I think its just my Austrolorp mostly but the Roos are bullying the girls. We noticed yesterday they wouldn't let them out of the coop into the run. All day long just two roosters out and about.

From day one the Austrolorp ran things, very possessive of the girls until the SLW took him over in size and started crowing also in the past 2 weeks. Now the Austrolorp will back away from the SLW but he'll do other things like sit at the opening just inside the coop, I'm assuming so the girls can't come out. He's also in general rougher with the girls doing mating behavior and pecking at them now and then. Most of the poor gals are missing their longer tail feathers. At least the Rhode Island Reds are since they are the smaller of my pullets. Now my father in law says once they get used to it the hens will just sit down and allow them to mate but for right now I know that isn't the case.
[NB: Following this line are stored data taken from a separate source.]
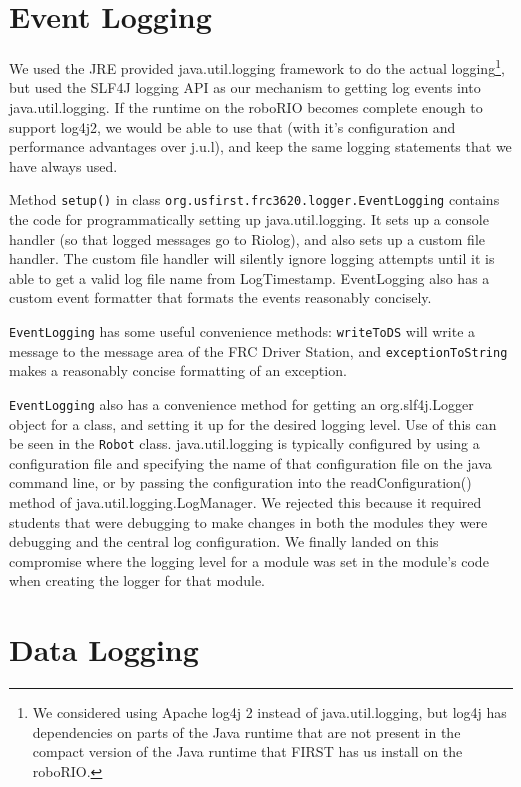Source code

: \documentclass[]{article}
\begin{document}
\section {Event Logging}

We used the JRE provided java.util.logging framework to do the actual logging\footnote {
We considered using Apache log4j 2 instead of java.util.logging, but log4j has dependencies on parts of the Java runtime that are not present in the compact version of the Java runtime that FIRST has us install on the roboRIO.
}, but used the SLF4J logging API as our mechanism to getting log events into java.util.logging.
If the runtime on the roboRIO becomes complete enough to support log4j2, we would be able to use that (with it's configuration and performance advantages over j.u.l), and keep the same logging statements that we have always used.

Method \texttt{setup()} in class \texttt{org.usfirst.frc3620.logger.EventLogging} contains the code for programmatically setting up java.util.logging.
It sets up a console handler (so that logged messages go to Riolog), and also sets up a custom file handler.
The custom file handler will silently ignore logging attempts until it is able to get a valid log file name from LogTimestamp.
EventLogging also has a custom event formatter that formats the events reasonably concisely.

\texttt{EventLogging} has some useful convenience methods:
\texttt{writeToDS} will write a message to the message area of the FRC Driver Station, and \texttt{exceptionToString} makes a reasonably concise formatting of an exception.

\texttt{EventLogging} also has a convenience method for getting an org.slf4j.Logger object for a class, and setting it up for the desired logging level.
Use of this can be seen in the \texttt{Robot} class.
java.util.logging is typically configured by using a configuration file and specifying the name of that configuration file on the java command line, or by passing the configuration into the readConfiguration() method of java.util.logging.LogManager.
We rejected this because it required students that were debugging to make changes in both the modules they were debugging and the central log configuration.
We finally landed on this compromise where the logging level for a module was set in the module's code when creating the logger for that module.

\section {Data Logging}
\end{document}
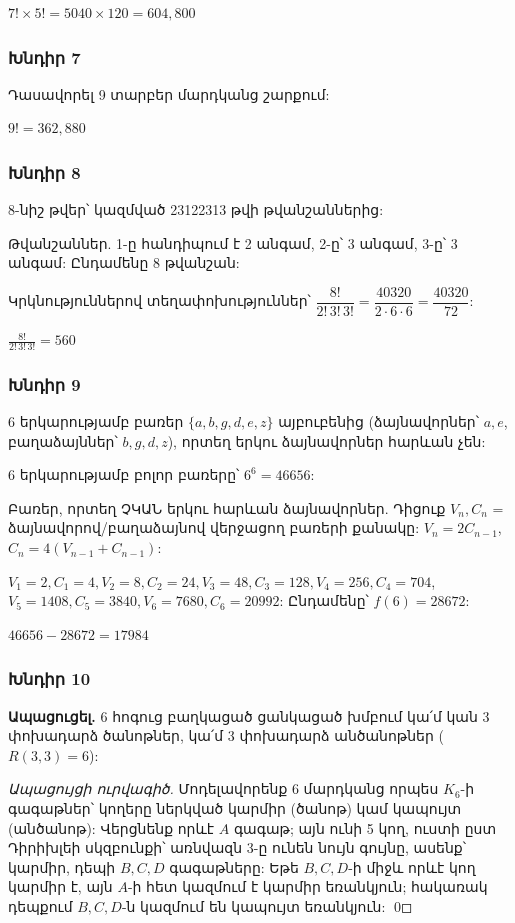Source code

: $\boxed{7! \times 5! = 5040 \times 120 = 604{,}800}$

\subsubsection*{Խնդիր 7}
Դասավորել 9 տարբեր մարդկանց շարքում:

$\boxed{9! = 362{,}880}$

\subsubsection*{Խնդիր 8}
8-նիշ թվեր՝ կազմված 23122313 թվի թվանշաններից:

Թվանշաններ. 1-ը հանդիպում է 2 անգամ, 2-ը՝ 3 անգամ, 3-ը՝ 3 անգամ: Ընդամենը 8 թվանշան:

Կրկնություններով տեղափոխություններ՝ $\dfrac{8!}{2!\,3!\,3!} = \dfrac{40320}{2\cdot6\cdot6} = \dfrac{40320}{72}$:

$\boxed{\frac{8!}{2!\,3!\,3!} = 560}$

\subsubsection*{Խնդիր 9}
6 երկարությամբ բառեր $\{a, b, g, d, e, z\}$ այբուբենից (ձայնավորներ՝ $a, e$, բաղաձայններ՝ $b, g, d, z$), որտեղ երկու ձայնավորներ հարևան չեն:

6 երկարությամբ բոլոր բառերը՝ $6^6 = 46656$:

Բառեր, որտեղ ՉԿԱՆ երկու հարևան ձայնավորներ. Դիցուք $V_n, C_n$ = ձայնավորով/բաղաձայնով վերջացող բառերի քանակը: $V_n = 2C_{n-1}$, $C_n = 4(V_{n-1}+C_{n-1})$:

$V_1=2, C_1=4, V_2=8, C_2=24, V_3=48, C_3=128, V_4=256, C_4=704$,
$V_5=1408, C_5=3840, V_6=7680, C_6=20992$: Ընդամենը՝ $f(6)=28672$:

$\boxed{46656 - 28672 = 17984}$

\subsubsection*{Խնդիր 10}
\textbf{Ապացուցել.} 6 հոգուց բաղկացած ցանկացած խմբում կա՛մ կան 3 փոխադարձ ծանոթներ, կա՛մ 3 փոխադարձ անծանոթներ ($R(3,3)=6$):

\textit{Ապացույցի ուրվագիծ.}
Մոդելավորենք 6 մարդկանց որպես $K_6$-ի գագաթներ՝ կողերը ներկված կարմիր (ծանոթ) կամ կապույտ (անծանոթ): Վերցնենք որևէ $A$ գագաթ; այն ունի 5 կող, ուստի ըստ Դիրիխլեի սկզբունքի՝ առնվազն 3-ը ունեն նույն գույնը, ասենք՝ կարմիր, դեպի $B,C,D$ գագաթները: Եթե $B,C,D$-ի միջև որևէ կող կարմիր է, այն $A$-ի հետ կազմում է կարմիր եռանկյուն; հակառակ դեպքում $B,C,D$-ն կազմում են կապույտ եռանկյուն: \qed

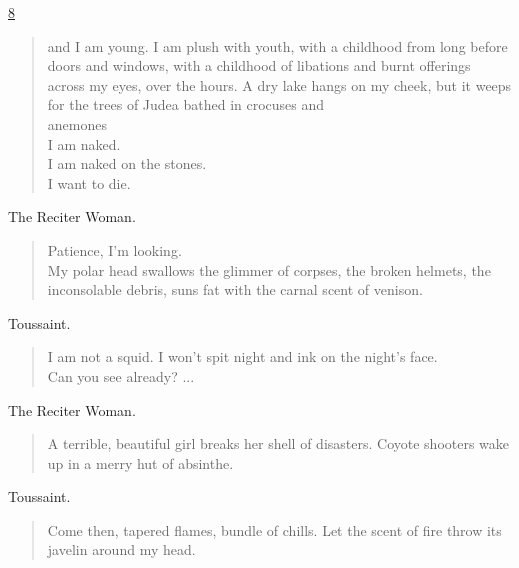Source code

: \documentclass[letterpaper,article,12pt,oneside,notitlepage]{memoir}
\begin{document}
\clearpage

\href{http://cesaire.elotroalex.com/chiens/chiens/p008.html}{8}

\begin{verse}
\indent and I am young. I am plush with youth, with a childhood from long before doors and windows, with a childhood of libations and burnt offerings across my eyes, over the hours. A dry lake hangs on my cheek, but it weeps for the trees of Judea bathed in crocuses and \\
anemones \\
I am naked. \\
I am naked on the stones. \\
I want to die. \\
\end{verse}

\begin{center}The Reciter Woman.\end{center}

\begin{verse}
\hspace{1cm} Patience, I'm looking. \\
My polar head swallows the glimmer of corpses, the broken helmets, the inconsolable debris, suns fat with the carnal scent of venison. \\
\end{verse}

\begin{center}Toussaint.\end{center}

\begin{verse}
\indent I am not a squid. I won't spit night and ink on the night's face. \\
Can you see already? ... \\
\end{verse}

\begin{center}The Reciter Woman.\end{center}

\begin{verse}
\indent A terrible, beautiful girl breaks her shell of disasters. Coyote shooters wake up in a merry hut of absinthe. \\
\end{verse}

\begin{center}Toussaint.\end{center}

\begin{verse}
Come then, tapered flames, bundle of chills. Let the scent of fire throw its javelin around my head. \\
\end{verse}
\end{document}
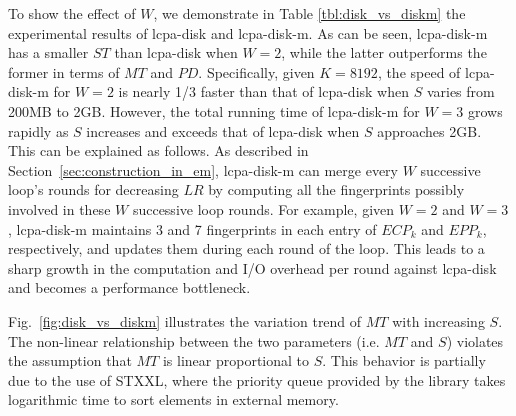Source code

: \documentclass[10pt,journal,letterpaper,compsoc]{IEEEtran}
\begin{document}
\begin{CJK*}{GBK}{song}
To show the effect of $W$, we demonstrate in Table \ref{tbl:disk_vs_diskm} the experimental results of lcpa-disk and lcpa-disk-m. As can be seen, lcpa-disk-m has a smaller $ST$ than lcpa-disk when $W=2$, while the latter outperforms the former in terms of $MT$ and $PD$. Specifically, given $K=8192$, the speed of lcpa-disk-m for $W=2$ is nearly 1/3 faster than that of lcpa-disk when $S$ varies from 200MB to 2GB. However, the total running time of lcpa-disk-m for $W=3$ grows rapidly as $S$ increases and exceeds that of lcpa-disk when $S$ approaches 2GB. This can be explained as follows. As described in Section~\ref{sec:construction_in_em}, lcpa-disk-m can merge every $W$ successive loop's rounds for decreasing $LR$ by computing all the fingerprints possibly involved in these $W$ successive loop rounds. For example, given $W=2$ and $W=3$, lcpa-disk-m maintains 3 and 7 fingerprints in each entry of $ECP_k$ and $EPP_k$, respectively, and updates them during each round of the loop. This leads to a sharp growth in the computation and I/O overhead per round against lcpa-disk and becomes a performance bottleneck.

Fig.~\ref{fig:disk_vs_diskm} illustrates the variation trend of $MT$ with increasing $S$. The non-linear relationship between the two parameters (i.e. $MT$ and $S$) violates the assumption that $MT$ is linear proportional to $S$. This behavior is partially due to the use of STXXL, where the priority queue provided by the library takes logarithmic time to sort elements in external memory.


\end{CJK*}
\end{document}
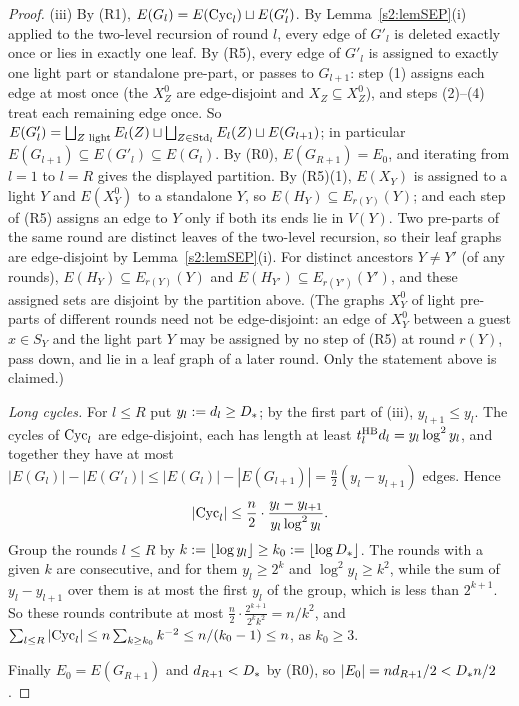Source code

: \begin{proof}
(iii) By (R1), $E(G_l)=E(\Cyc_l)\sqcup E(G'_l)$. By Lemma~\ref{s2:lemSEP}(i)
applied to the two-level recursion of round $l$, every edge of $G'_l$ is
deleted exactly once or lies in exactly one leaf. By (R5), every edge of $G'_l$
is assigned to exactly one light part or standalone pre-part, or passes to
$G_{l+1}$: step (1) assigns each edge at most once (the $X^0_Z$ are
edge-disjoint and $X_Z\subseteq X^0_Z$), and steps (2)--(4) treat each
remaining edge once. So $E(G'_l)=\bigsqcup_{Z\text{ light}}E_l(Z)\sqcup
\bigsqcup_{Z\in\Std_l}E_l(Z)\sqcup E(G_{l+1})$; in particular
$E(G_{l+1})\subseteq E(G'_l)\subseteq E(G_l)$. By (R0), $E(G_{R+1})=E_0$, and
iterating from $l=1$ to $l=R$ gives the displayed partition. By (R5)(1),
$E(X_Y)$ is assigned to a light $Y$ and $E(X^0_Y)$ to a standalone $Y$, so
$E(H_Y)\subseteq E_{r(Y)}(Y)$; and each step of (R5) assigns an edge to $Y$
only if both its ends lie in $V(Y)$. Two pre-parts of the same round are
distinct leaves of the two-level recursion, so their leaf graphs are
edge-disjoint by Lemma~\ref{s2:lemSEP}(i). For distinct ancestors $Y\ne Y'$ (of
any rounds), $E(H_Y)\subseteq E_{r(Y)}(Y)$ and $E(H_{Y'})\subseteq
E_{r(Y')}(Y')$, and these assigned sets are disjoint by the partition above.
(The graphs $X^0_Y$ of light pre-parts of different rounds need not be
edge-disjoint: an edge of $X^0_Y$ between a guest $x\in S_Y$ and the light part
$Y$ may be assigned by no step of (R5) at round $r(Y)$, pass down, and lie in a
leaf graph of a later round. Only the statement above is claimed.)

\emph{Long cycles.} For $l\le R$ put $y_l\defeq d_l\ge\Dstar$; by the first part
of (iii), $y_{l+1}\le y_l$. The cycles of $\Cyc_l$ are edge-disjoint, each has
length at least $\tHB_ld_l=y_l\log^2y_l$, and together they have at most
$|E(G_l)|-|E(G'_l)|\le|E(G_l)|-|E(G_{l+1})|=\frac n2(y_l-y_{l+1})$ edges. Hence
\[
|\Cyc_l|\le\frac n2\cdot\frac{y_l-y_{l+1}}{y_l\log^2y_l}.
\]
Group the rounds $l\le R$ by $k\defeq\lfloor\log y_l\rfloor\ge k_0\defeq
\lfloor\log\Dstar\rfloor$. The rounds with a given $k$ are consecutive, and for
them $y_l\ge2^k$ and $\log^2y_l\ge k^2$, while the sum of $y_l-y_{l+1}$ over
them is at most the first $y_l$ of the group, which is less than $2^{k+1}$. So
these rounds contribute at most $\frac n2\cdot\frac{2^{k+1}}{2^kk^2}=n/k^2$,
and $\sum_{l\le R}|\Cyc_l|\le n\sum_{k\ge k_0}k^{-2}\le n/(k_0-1)\le n$, as
$k_0\ge3$.

Finally $E_0=E(G_{R+1})$ and $d_{R+1}<\Dstar$ by (R0), so
$|E_0|=nd_{R+1}/2<\Dstar n/2$.
\end{proof}

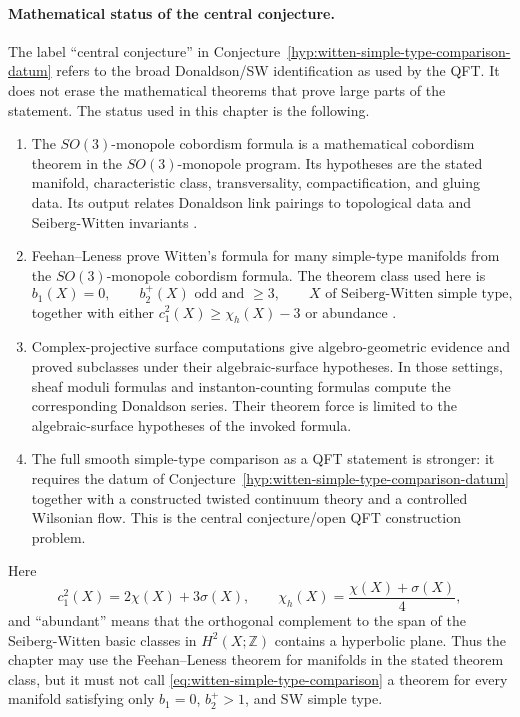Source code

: \paragraph{Mathematical status of the central conjecture.}
The label ``central conjecture'' in
Conjecture~\ref{hyp:witten-simple-type-comparison-datum} refers to the broad
Donaldson/SW identification as used by the QFT.  It does not erase the
mathematical theorems that prove large parts of the statement.  The status used
in this chapter is the following.
\begin{enumerate}
\item The \(SO(3)\)-monopole cobordism formula is a mathematical cobordism
theorem in the \(SO(3)\)-monopole program.  Its hypotheses are the stated
manifold, characteristic class, transversality, compactification, and gluing
data.  Its output relates Donaldson link pairings to topological data and
Seiberg-Witten invariants \cite{FeehanLeness2002SO3MonopoleCobordism}.
\item Feehan--Leness prove Witten's formula for many simple-type manifolds
from the \(SO(3)\)-monopole cobordism formula.  The theorem class used here is
\[
  b_1(X)=0,\qquad b_2^+(X)\text{ odd and }\ge3,\qquad
  X\text{ of Seiberg-Witten simple type},
\]
together with either \(c_1^2(X)\ge\chi_h(X)-3\) or abundance
\cite{FeehanLeness2015WittenConjecture}.
\item Complex-projective surface computations give algebro-geometric
evidence and proved subclasses under their algebraic-surface hypotheses.  In
those settings, sheaf moduli formulas and instanton-counting formulas compute
the corresponding Donaldson series.  Their theorem force is limited to the
algebraic-surface hypotheses of the invoked formula.
\item The full smooth simple-type comparison as a QFT statement is stronger:
it requires the datum of
Conjecture~\ref{hyp:witten-simple-type-comparison-datum} together with a
constructed twisted continuum theory and a controlled Wilsonian flow.  This is
the central conjecture/open QFT construction problem.
\end{enumerate}
Here
\[
  c_1^2(X)=2\chi(X)+3\sigma(X),\qquad
  \chi_h(X)=\frac{\chi(X)+\sigma(X)}{4},
\]
and ``abundant'' means that the orthogonal complement to the span of the
Seiberg-Witten basic classes in \(H^2(X;\mathbb Z)\) contains a hyperbolic
plane.  Thus the chapter may use the Feehan--Leness theorem for manifolds in
the stated theorem class, but it must not call
\eqref{eq:witten-simple-type-comparison} a theorem for every manifold
satisfying only \(b_1=0\), \(b_2^+>1\), and SW simple type.

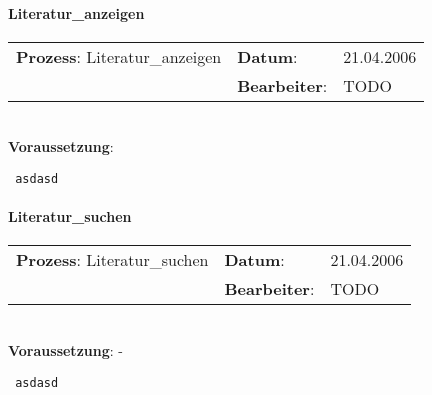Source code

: \paragraph{Literatur\_anzeigen}
\begin{tabular}[t]{p{9.5cm}ll}
\textbf{Prozess}: Literatur\_anzeigen  	&\textbf{Datum}:      &21.04.2006\\
					&\textbf{Bearbeiter}: &TODO\\
\end{tabular}

\hrulefill\\
\textbf{Voraussetzung}:
\begin{verbatim}
 asdasd
\end{verbatim}
\hrulefill


\paragraph{Literatur\_suchen}
\begin{tabular}[t]{p{9.5cm}ll}
\textbf{Prozess}: Literatur\_suchen  	&\textbf{Datum}:      &21.04.2006\\
					&\textbf{Bearbeiter}: &TODO\\
\end{tabular}

\hrulefill\\
\textbf{Voraussetzung}: -
\begin{verbatim}
 asdasd
\end{verbatim}
\hrulefill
My hubby and I had decided as soon as we knew we had two Roos one would go. We are going to try and take the Austrolorp to the Auction house and get another pullet but well no one is answering my calls. Does anyone know if maybe just having one Roo will make things a little more calm? I do like the temperment of the SLW a little better. Its not often but I can get him to eat out of my hand.

I did some interesting online reading about roosters and bully issues last night. It said there is a very strict hierchy (or however you spell that) in the chicken world. You should establish yourself as head rooster early on to keep problems at bay. Don't let them flog you ever, nor mate in front of need to be head rooster. If you see them do these things don't hurt them but chase them and corner them, scare them a little. If you hand feed your flock the girls come to you first not the roosters. See the roosters need to see you as head rooster and a good head rooster makes sure the girls are taken care of first. Then hens are yours as head rooster, not theirs. Every now and then pick up your rooster in front of the other one, don't let them struggle out of your grasp to get down. Talk calmly to them, pet them, then let them down. Kinda keeps their ego in check. So I'm going to try that also, picking the roosters up in front of each other. Maybe that will help a smidge until I can get rid of the one. I don't want to butcher him at all but will consider it, its just he's kinda small for wanting to do that yet if that was the route I was going.

Reading that stuff was cracking me up last night but it made a lot of sense. Who knew a rooster was so egotistical. Though if you watch them you can believe it. They act like they are the most beautiful creature ever strutting around LOL.

Anyhow just wanted to share what was going on and see if someone could add some insight on Roosters and their behaviors. So far I like having them, just two is one too many for us.


10 Years
Mar 5, 2009
Humboldt County
First off, I'd get rid of the least favorite roo since you only have 7 girls. You might be able to take him to your local feed store - ours takes them, no problem. What you've read works. If a hen gets "got" by a roo and she screams, the dominant roo (in this case you) runs over and shoos him away from the hen. We have 27 chickens, of which 4 are roos. We have 1 dominant roo, but the flock breaks up into their own little groups. But if one hen screams while being jumped by the wrong roo, the dominant roo comes sprinting over and shoos away the errant roo.
All our roos are people-friendly. They all got held when young, and we save screaming hens!


Cows, Chooks & Impys - OH MY!
14 Years
Nov 9, 2007
SW Arkansas
That's exactly how I treated my roosters; one that was being a bully, one that's not.
Now I only have the one roo. He's scared of me, but I can handle him when necessary. He knows he's the boss when I'm not around, but he backs way up when I out and about with the hens.


Premium Feather Member
10 Years
Feb 5, 2009
South Georgia
Since you said you would consider butchering, I will say they are tender and absolutely delicious fried at 13 weeks -- not huge, but neither are grocery store fryers. Most likely that is what will happen to him if auctioned, anyway.


12 Years
Apr 10, 2007
Foothills of Central CA
Sometimes you can "fix" a nasty roo, and sometimes you can't. For some of them, it doesn't seem to matter how well you establish yourself as the dominant roo, they just won't stop trying to change the pecking order. Hope you can tame your feathered friend, but if not, there are lots of very sweet roos out there!